My SSOs stood on the paved waiting area outside, hushing restless students with outstretched hands. Sonyetta looked ready to puke. Her weak stomach must’ve struggled with the warps again. I’d get her a Band-Aid. Band-aids fixed everything.

“One, two, three, eyes on me,” I said.

“One, two, eyes on you,” replied most of the class. Ferrix didn’t even try.

I went on. “We’re changing our tour agenda slightly. Who’s up for a swim?”

“Yay! Yay!”

A frown the size of the Atlantic slumped over Yakka’s face. She skittered over immediately and whispered. “I’m sorry, that exhibit is currently unavailable.”

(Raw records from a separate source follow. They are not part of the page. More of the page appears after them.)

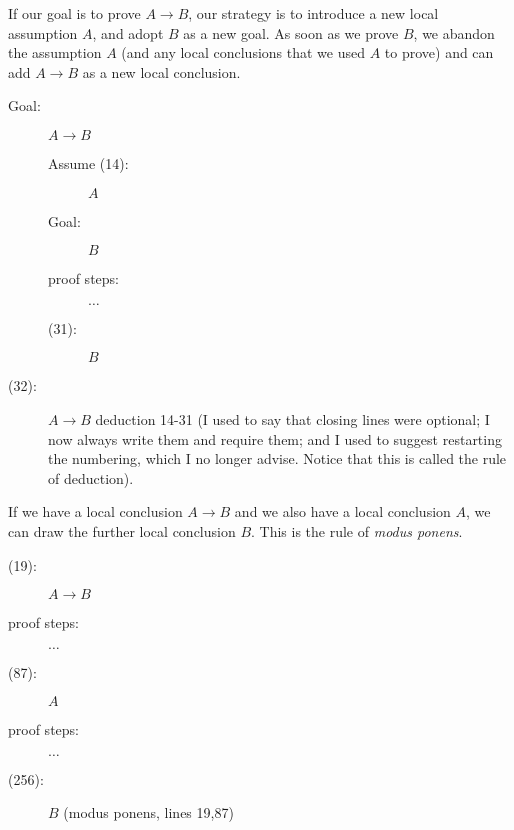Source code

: \documentclass[12pt]{article}
\begin{document}
If our goal is to prove $A \rightarrow B$, our strategy is to introduce a
new local assumption $A$, and adopt $B$ as a new goal.  As soon as we
prove $B$, we abandon the assumption $A$ (and any local conclusions
that we used $A$ to prove) and can add $A \rightarrow B$ as a new
local conclusion.

\begin{description}

\item[Goal:]  $A \rightarrow B$

\begin{description}

\item[Assume (14):]  $A$

\item[Goal:]  $B$

\item[proof steps:]  $\ldots$

\item[(31):] $B$




\end{description}

\item[(32):]  $A \rightarrow B$  deduction 14-31  (I used to say that closing lines were optional;  I now always write them and require them;  and I used to suggest restarting
the numbering, which I no longer advise.  Notice that this is called the rule of deduction).

\end{description}

If we have a local conclusion $A \rightarrow B$ and we also have a
local conclusion $A$, we can draw the further local conclusion $B$.
This is the rule of {\em modus ponens\/}.

\newpage

\begin{description}
\item[(19):]  $A \rightarrow B$

\item[proof steps:]  $\ldots$

\item[(87):]  $A$

\item[proof steps:]  $\ldots$

\item [(256):]  $B$ (modus ponens, lines 19,87)


\end{description}
\end{document}
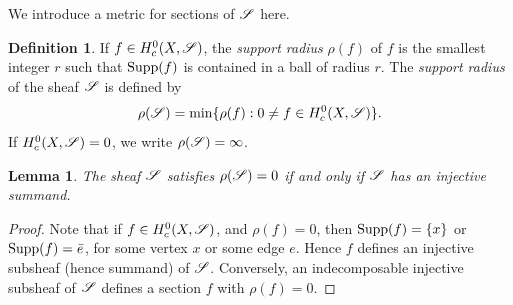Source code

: \documentclass[letter]{amsart}
\newtheorem{lemma}[thm]{Lemma}
\theoremstyle{definition}
\newtheorem{definition}[thm]{Definition}
\theoremstyle{remark}
\numberwithin{thm}{section}
\numberwithin{equation}{section}
\begin{document}
We introduce a metric for sections of $\sheaf{S}$ here.
\begin{definition}
If $f \in H_c^0(X, \sheaf{S})$, the {\em support radius} $\rho(f)$ of $f$ is the smallest integer $r$ such that $\Supp(f)$ is contained in a ball of radius $r$.  The {\em support radius} of the sheaf $\sheaf{S}$ is defined by
$$\rho(\sheaf{S}) = \min \{ \rho(f) : 0 \neq f \in H_c^0(X, \sheaf{S}) \}.$$
If $H_c^0(X, \sheaf{S}) = 0$, we write $\rho(\sheaf{S}) = \infty$.
\end{definition}

\begin{lemma}
\label{rho-inj}
The sheaf $\sheaf{S}$ satisfies $\rho(\sheaf{S}) = 0$ if and only if $\sheaf{S}$ has an injective summand.
\end{lemma}
\begin{proof}
Note that if $f \in H_c^0(X, \sheaf{S})$, and $\rho(f) = 0$, then $\Supp(f) = \{ x \}$ or $\Supp(f) = \bar e$, for some vertex $x$ or some edge $e$.  Hence $f$ defines an injective subsheaf (hence summand) of $\sheaf{S}$.  Conversely, an indecomposable injective subsheaf of $\sheaf{S}$ defines a section $f$ with $\rho(f) = 0$.
\end{proof}
\end{document}
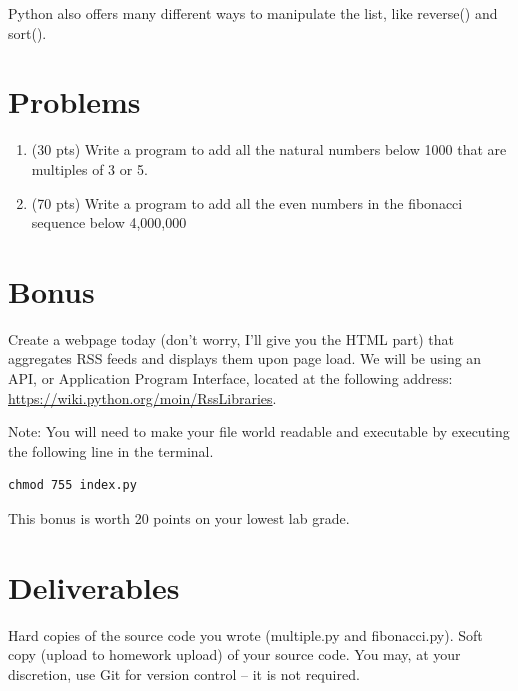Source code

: \documentclass[letterpaper,12pt]{article}
\begin{document}
Python also offers many different ways to manipulate the list, like reverse() and sort().

\section*{Problems}
\begin{enumerate}
    \item (30 pts) Write a program to add all the natural numbers below 1000 that are multiples of 3 or 5.
    \item (70 pts) Write a program to add all the even numbers in the fibonacci sequence below 4,000,000
\end{enumerate}

\section*{Bonus}
Create a webpage today (don't worry, I'll give you the HTML part)
that aggregates RSS feeds and displays them upon page load. We will be using an API, or Application
Program Interface, located at the following address: \url{https://wiki.python.org/moin/RssLibraries}.

Note: You will need to make your file world readable and executable by executing the following line in the terminal.
\begin{lstlisting}
chmod 755 index.py
\end{lstlisting}

This bonus is worth 20 points on your lowest lab grade.

\section*{Deliverables}
Hard copies of the source code you wrote (multiple.py and fibonacci.py). Soft copy (upload to homework upload) of
your source code. You may, at your discretion, use Git for version control -- it is not required.
\end{document}
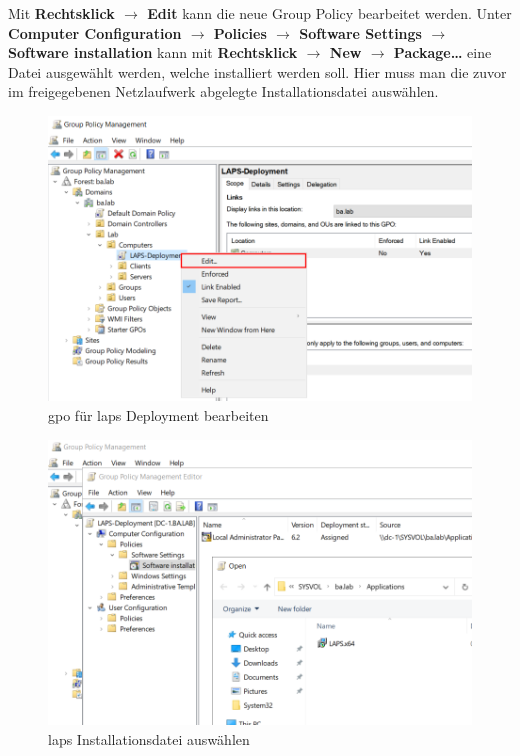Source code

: Mit \textbf{Rechtsklick $\rightarrow$ Edit} kann die neue Group Policy bearbeitet werden.
Unter \textbf{Computer Configuration $\rightarrow$ Policies $\rightarrow$ Software Settings $\rightarrow$ Software installation} kann mit \textbf{Rechtsklick $\rightarrow$ New $\rightarrow$ Package\dots} eine Datei ausgewählt werden, welche installiert werden soll.
Hier muss man die zuvor im freigegebenen Netzlaufwerk abgelegte Installationsdatei auswählen.\\
\begin{minipage}{0.5\linewidth}
    \begin{figure}[H]
        \centering
        \includegraphics[width=\linewidth]{../img/LAPS/GPO-Edit-Deployment.png}
        \caption{\acrshort{gpo} für \acrshort{laps} Deployment bearbeiten}
    \end{figure}
\end{minipage}
\begin{minipage}{0.5\linewidth}
    \begin{figure}[H]
        \centering
        \includegraphics[width=\linewidth]{../img/LAPS/GPO-Edit-Deployment-2.png}
        \caption{\acrshort{laps} Installationsdatei auswählen}
    \end{figure}
\end{minipage}\\

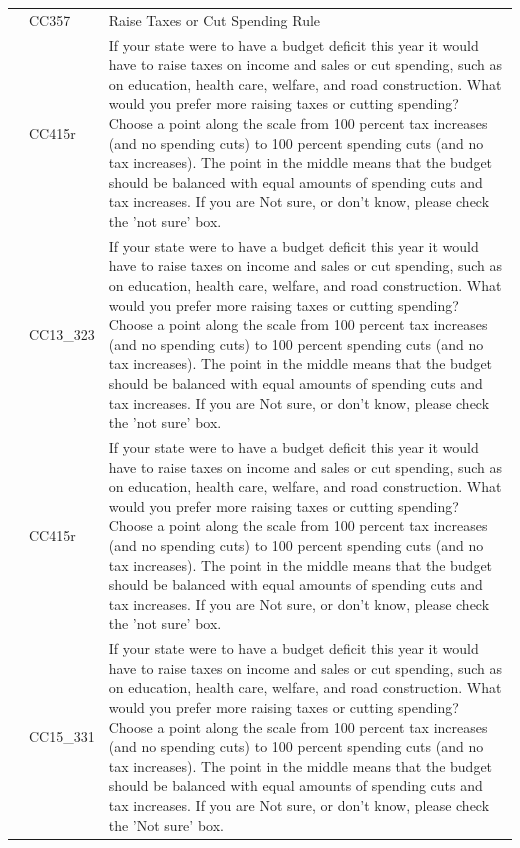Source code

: \documentclass[
  12pt]{article}
\begin{document}
\begin{longtable}[t]{rl>{\raggedright\arraybackslash}p{10cm}}
\addlinespace
2011 & CC357 & Raise Taxes or Cut Spending Rule\\
\addlinespace
2012 & CC415r & If your state were to have a budget deficit this year it would have to raise taxes on income and sales or cut spending, such as on education, health care, welfare, and road construction. What would you prefer more raising taxes or cutting spending? Choose a point along the scale from 100 percent tax increases (and no spending cuts) to 100 percent spending cuts (and no tax increases). The point in the middle means that the budget should be balanced with equal amounts of spending cuts and tax increases. If you are Not sure, or don't know, please check the 'not sure' box.\\
\addlinespace
2013 & CC13\_323 & If your state were to have a budget deficit this year it would have to raise taxes on income and sales or cut spending, such as on education, health care, welfare, and road construction. What would you prefer more raising taxes or cutting spending? Choose a point along the scale from 100 percent tax increases (and no spending cuts) to 100 percent spending cuts (and no tax increases). The point in the middle means that the budget should be balanced with equal amounts of spending cuts and tax increases. If you are Not sure, or don't know, please check the 'not sure' box.\\
\addlinespace
2014 & CC415r & If your state were to have a budget deficit this year it would have to raise taxes on income and sales or cut spending, such as on education, health care, welfare, and road construction. What would you prefer more raising taxes or cutting spending? Choose a point along the scale from 100 percent tax increases (and no spending cuts) to 100 percent spending cuts (and no tax increases). The point in the middle means that the budget should be balanced with equal amounts of spending cuts and tax increases. If you are Not sure, or don't know, please check the 'not sure' box.\\
\addlinespace
2015 & CC15\_331 & If your state were to have a budget deficit this year it would have to raise taxes on income and sales or cut spending, such as on education, health care, welfare, and road construction. What would you prefer more raising taxes or cutting spending? Choose a point along the scale from 100 percent tax increases (and no spending cuts) to 100 percent spending cuts (and no tax increases). The point in the middle means that the budget should be balanced with equal amounts of spending cuts and tax increases. If you are Not sure, or don't know, please check the 'Not sure' box.\\

\end{longtable}
\end{document}
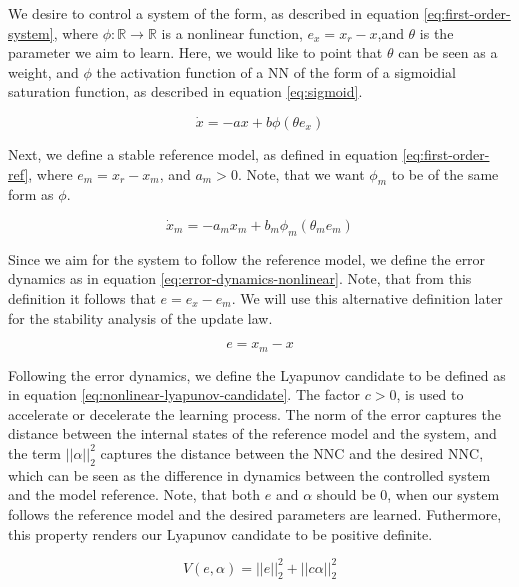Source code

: We desire to control a system of the form, as described in equation \eqref{eq:first-order-system}, where $\phi: \mathbb{R}\rightarrow\mathbb{R}$ is a nonlinear function, $e_x=x_r - x$,and $\theta$ is the parameter we aim to learn. Here, we would like to point that $\theta$ can be seen as a weight, and $\phi$ the activation function of a NN of the form of a sigmoidial saturation function, as described in equation \eqref{eq:sigmoid}.

\begin{equation}
    \dot x = -ax + b\phi(\theta e_x)
    \label{eq:first-order-system}
\end{equation}

Next, we define a stable reference model, as defined in equation \eqref{eq:first-order-ref}, where $e_m=x_r - x_m$, and $a_m>0$. Note, that we want $\phi_m$ to be of the same form as $\phi$.

\begin{equation}
    \dot x_m = -a_mx_m + b_m\phi_m(\theta_m e_m)
    \label{eq:first-order-ref}
\end{equation}

Since we aim for the system to follow the reference model, we define the error dynamics as in equation \eqref{eq:error-dynamics-nonlinear}. Note, that from this definition it follows that $e=e_x-e_m$. We will use this alternative definition later for the stability analysis of the update law.

\begin{equation}
    e=x_m-x
    \label{eq:error-dynamics-nonlinear}
\end{equation}

Following the error dynamics, we define the Lyapunov candidate to be defined as in equation \eqref{eq:nonlinear-lyapunov-candidate}. The factor $c>0$, is used to accelerate or decelerate the learning process. The norm of the error captures the distance between the internal states of the reference model and the system, and the term $||\alpha||_2^2$ captures the distance between the NNC and the desired NNC, which can be seen as the difference in dynamics between the controlled system and the model reference. Note, that both $e$ and $\alpha$ should be $0$, when our system follows the reference model and the desired parameters are learned. Futhermore, this property renders our Lyapunov candidate to be positive definite.

\begin{equation}
    V(e, \alpha) =||e||_2^2 + ||c \alpha||_2^2
    \label{eq:nonlinear-lyapunov-candidate}
\end{equation}

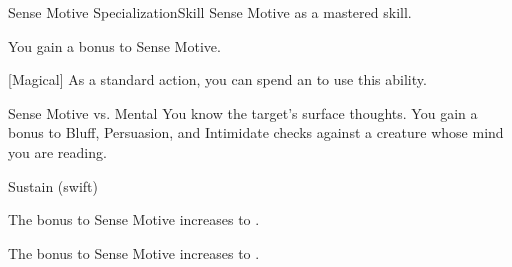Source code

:     \begin{feat}{Sense Motive Specialization}{Skill}
        \featpre Sense Motive as a mastered skill.
        \featben

         You gain a  bonus to Sense Motive.

        [Magical] As a standard action, you can spend an  to use this ability.
        \begin{ability}
            \begin{spelltargetinginfo}
            \end{spelltargetinginfo}
            \begin{spelleffects}
                \begin{spellattack}{Sense Motive vs. Mental}
                    \spellsuccess You know the target's surface thoughts.
                    You gain a  bonus to Bluff, Persuasion, and Intimidate checks against a creature whose mind you are reading.
                \end{spellattack}
                \spelldur Sustain (swift)
            \end{spelleffects}
        \end{ability}

         The bonus to Sense Motive increases to .

         The bonus to Sense Motive increases to .
    \end{feat}

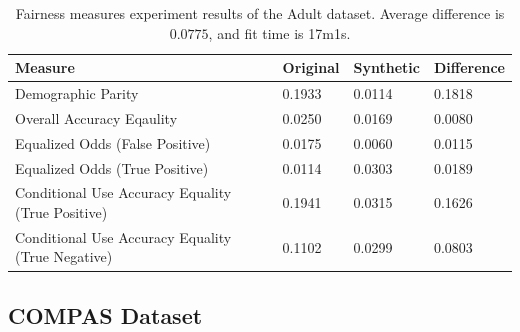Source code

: \documentclass[manuscript,screen,review,anonymous]{acmart}
\begin{document}
\begin{table}[h]
\caption{
    Fairness measures experiment results of the Adult dataset.
    Average difference is $0.0775$, and fit time is 17m1s.
}

\label{tab:adult_score}
\begin{tabular}{llll}
\toprule
\textbf{Measure} & \textbf{Original} & \textbf{Synthetic} & \textbf{Difference} \\
\midrule
Demographic Parity  & 0.1933 & 0.0114 & 0.1818 \\
Overall Accuracy Eqaulity   & 0.0250 & 0.0169 & 0.0080 \\
Equalized Odds (False Positive)    & 0.0175 & 0.0060 & 0.0115 \\
Equalized Odds (True Positive)    & 0.0114 & 0.0303 & 0.0189 \\
Conditional Use Accuracy Equality (True Positive) & 0.1941 & 0.0315 & 0.1626 \\
Conditional Use Accuracy Equality (True Negative) & 0.1102 & 0.0299 & 0.0803 \\
\bottomrule
\end{tabular}
\end{table}

\subsection{COMPAS Dataset}
\end{document}

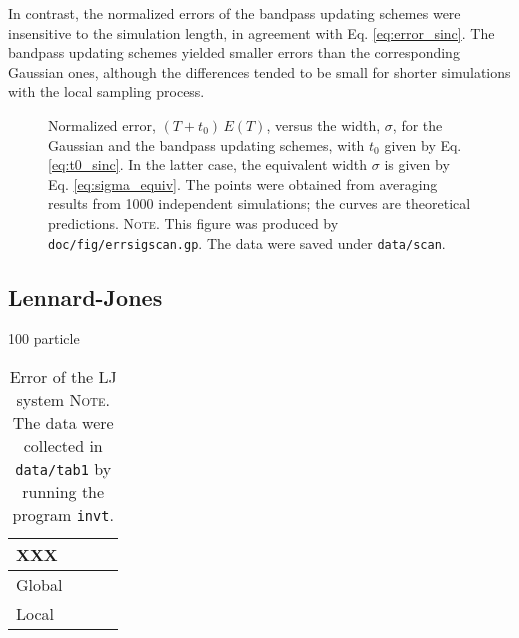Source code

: \documentclass[reprint, superscriptaddress, floatfix]{revtex4-1}
\newcommand{\note}[1]{{\color{DarkGreen}\footnotesize \textsc{Note.} #1}}
\newcommand{\Err}{E}
\begin{document}
In contrast,
the normalized errors of the bandpass updating schemes
were insensitive to the simulation length,
in agreement with Eq. \eqref{eq:error_sinc}.
%
The bandpass updating schemes
yielded smaller errors than
the corresponding Gaussian ones,
although the differences tended to
be small for shorter simulations
with the local sampling process.



\begin{figure}[h]
\begin{center}
  \caption{
    \label{fig:errsigscan}
    Normalized error, $(T + t_0) \, \Err(T)$,
    versus the width, $\sigma$,
    for the Gaussian
    and the bandpass updating schemes,
    with $t_0$ given by Eq. \eqref{eq:t0_sinc}.
    In the latter case,
    the equivalent width
    $\sigma$ is given by Eq. \eqref{eq:sigma_equiv}.
    The points were obtained from averaging results
    from 1000 independent simulations;
    the curves are theoretical predictions.
    \note{This figure was produced by
      \texttt{doc/fig/errsigscan.gp}.
      The data were saved under
      \texttt{data/scan}.
    }%
  }
\end{center}
\end{figure}


\subsection{\label{sec:lj}Lennard-Jones}


100 particle
\begin{table}[h]\footnotesize
  \caption{\label{tab:error_LJ}
    Error of the LJ system
    \note{\newline
      The data were collected in
      \texttt{data/tab1} by running
      the program \texttt{invt}.
    }%
  }
  \setlength{\tabcolsep}{2pt}
  \renewcommand\arraystretch{1.2}
  \begin{tabular} { l | p{2.2cm} p{2.4cm} p{2.0cm} }
    \hline
      XXX
    &
    &
    &
    \\
    \hline
    Global
    &
    &
    &
    \\
    \hline
    Local
    &
    &
    &
    \\
    \hline
  \end{tabular}
\end{table}
\end{document}

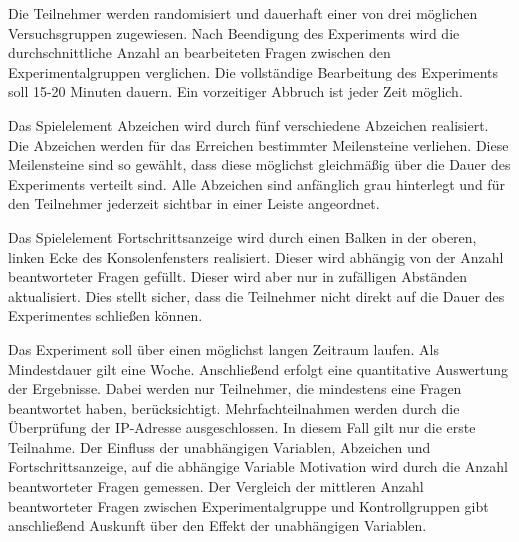 \documentclass[
    a4paper,
    doc,
    12pt,
    natbib,
]{apa6}
\begin{document}
Die Teilnehmer werden randomisiert und dauerhaft einer von drei möglichen Versuchsgruppen zugewiesen. Nach Beendigung des Experiments wird die durchschnittliche Anzahl an  bearbeiteten Fragen zwischen den Experimentalgruppen verglichen. Die vollständige Bearbeitung des Experiments soll 15-20 Minuten dauern. Ein vorzeitiger Abbruch ist jeder Zeit möglich.

Das Spielelement Abzeichen wird durch fünf verschiedene Abzeichen realisiert. Die Abzeichen werden für das Erreichen bestimmter Meilensteine verliehen. Diese Meilensteine sind so gewählt, dass diese möglichst gleichmäßig über die Dauer des Experiments verteilt sind. Alle Abzeichen sind anfänglich grau hinterlegt und für den Teilnehmer jederzeit sichtbar in einer Leiste angeordnet.

Das Spielelement Fortschrittsanzeige wird durch einen Balken in der oberen, linken Ecke des Konsolenfensters realisiert. Dieser wird abhängig von der Anzahl beantworteter Fragen gefüllt. Dieser wird aber nur in zufälligen Abständen aktualisiert. Dies stellt sicher, dass die Teilnehmer nicht direkt auf die Dauer des Experimentes schließen können.

Das Experiment soll über einen möglichst langen Zeitraum laufen. Als Mindestdauer gilt eine Woche. Anschließend erfolgt eine quantitative Auswertung der Ergebnisse. Dabei werden nur Teilnehmer, die mindestens eine Fragen beantwortet haben, berücksichtigt. Mehrfachteilnahmen werden durch die Überprüfung der IP-Adresse ausgeschlossen. In diesem Fall gilt nur die erste Teilnahme. Der Einfluss der unabhängigen Variablen, Abzeichen und Fortschrittsanzeige, auf die abhängige Variable Motivation wird durch die Anzahl beantworteter Fragen gemessen. Der Vergleich der mittleren Anzahl beantworteter Fragen zwischen Experimentalgruppe und Kontrollgruppen gibt anschließend Auskunft über den Effekt der unabhängigen Variablen.




\end{document}
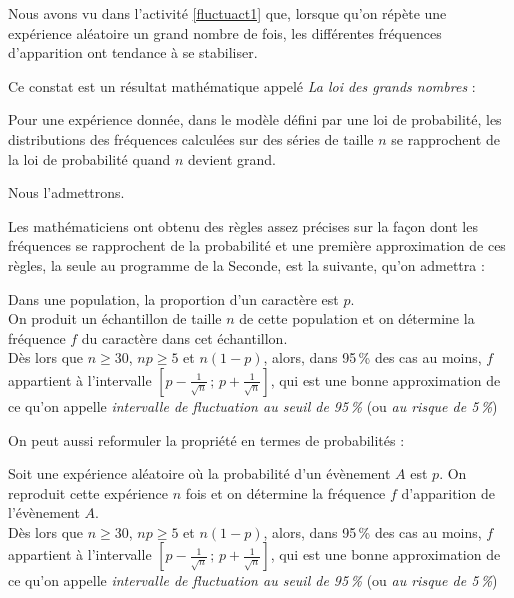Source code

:  Nous avons vu dans l'activit\'e \ref{fluctuact1} que, lorsque qu'on r\'ep\`ete une exp\'erience al\'eatoire un grand nombre de fois, les diff\'erentes fr\'equences d'apparition ont tendance \`a se stabiliser.
 
Ce constat est un r\'esultat math\'ematique appel\'e \emph{La loi des grands nombres} :

\begin{theo}
Pour une exp\'erience donn\'ee, dans le mod\`ele d\'efini par une loi de probabilit\'e, les distributions des fr\'equences calcul\'ees sur des s\'eries de taille $n$ se
rapprochent de la loi de probabilit\'e quand $n$ devient grand.
\end{theo}

Nous l'admettrons.

Les math\'ematiciens ont obtenu des r\`egles assez pr\'ecises sur la fa\c con dont les fr\'equences se rapprochent de la probabilit\'e et une premi\`ere approximation de ces r\`egles, la seule au programme de la Seconde, est la suivante, qu'on admettra :


  \begin{prop*}
   Dans une population, la proportion d'un caract\`ere est $p$.\\
   On produit un \'echantillon de taille $n$ de cette population et on d\'etermine la fr\'equence $f$ du caract\`ere dans cet \'echantillon.\\
   D\`es lors que $n\geqslant 30$, $np\geqslant 5$ et $n(1-p)$, alors, dans 95\,\% des cas au moins, $f$ appartient \`a l'intervalle $\left[p-\frac{1}{\sqrt{n}}\,;\,p+\frac{1}{\sqrt{n}}\right]$, qui est une bonne approximation de ce qu'on appelle \emph{intervalle de fluctuation au seuil de 95\,\%} (ou \emph{au risque de 5\,\%})
  \end{prop*}
  
  On peut aussi reformuler la propri\'et\'e en termes de probabilit\'es :
  
  \begin{prop}
   Soit une exp\'erience al\'eatoire o\`u la probabilit\'e d'un \'ev\`enement $A$ est $p$. On reproduit cette exp\'erience $n$ fois et on d\'etermine la fr\'equence $f$ d'apparition de l'\'ev\`enement $A$.\\
    D\`es lors que $n\geqslant 30$, $np\geqslant 5$ et $n(1-p)$, alors, dans 95\,\% des cas au moins, $f$ appartient \`a l'intervalle $\left[p-\frac{1}{\sqrt{n}}\,;\,p+\frac{1}{\sqrt{n}}\right]$, qui est une bonne approximation de ce qu'on appelle \emph{intervalle de fluctuation au seuil de 95\,\%} (ou \emph{au risque de 5\,\%})
  \end{prop}

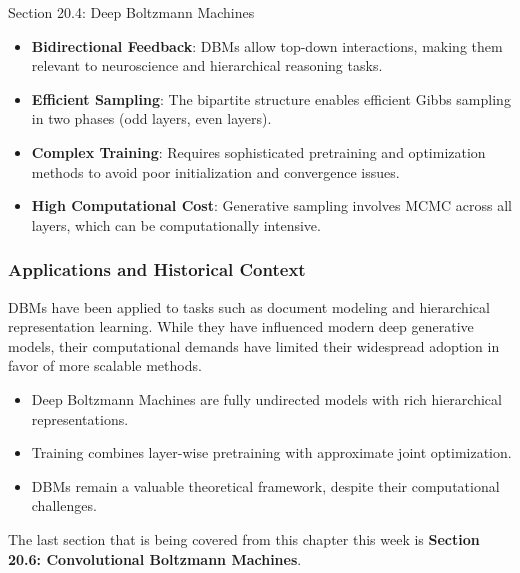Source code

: \begin{notes}{Section 20.4: Deep Boltzmann Machines}
    \begin{highlight}
        \begin{itemize}
            \item \textbf{Bidirectional Feedback}: DBMs allow top-down interactions, making them relevant to neuroscience and hierarchical reasoning tasks.
            \item \textbf{Efficient Sampling}: The bipartite structure enables efficient Gibbs sampling in two phases (odd layers, even layers).
            \item \textbf{Complex Training}: Requires sophisticated pretraining and optimization methods to avoid poor initialization and convergence issues.
            \item \textbf{High Computational Cost}: Generative sampling involves MCMC across all layers, which can be computationally intensive.
        \end{itemize}
    \end{highlight}
    
    \subsubsection*{Applications and Historical Context}
    
    DBMs have been applied to tasks such as document modeling and hierarchical representation learning. While they have influenced modern deep generative models, their computational demands have limited their widespread adoption in favor of more scalable methods.
    
    \begin{highlight}
        \begin{itemize}
            \item Deep Boltzmann Machines are fully undirected models with rich hierarchical representations.
            \item Training combines layer-wise pretraining with approximate joint optimization.
            \item DBMs remain a valuable theoretical framework, despite their computational challenges.
        \end{itemize}
    \end{highlight}
\end{notes}

The last section that is being covered from this chapter this week is \textbf{Section 20.6: Convolutional Boltzmann Machines}.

I told her who Havannoa’s father was. Surprise—the exhibit became available. Yakka’s demeanor jumped from firm disapproval to barely-concealed fright.

I did a final count and sent the SSOs on ahead. The class’s MyWarps activated and zipped them across the planet to the museum’s ocean site. I followed.

Main state came into focus and the warmth from the rising sun heated my particles. I stood upon a large, floating platform made from tree parts and gazed over a multitudinous aqua seascape that rippled with hidden drive. Half the class had already switched their clothing generators to bathing wear.

No sign of Havannoa. I tried tracking her DNA residue. Blast—I needed a comparable tissue sample.

“Mr. Stewhorn, my swimmers generator is missing.”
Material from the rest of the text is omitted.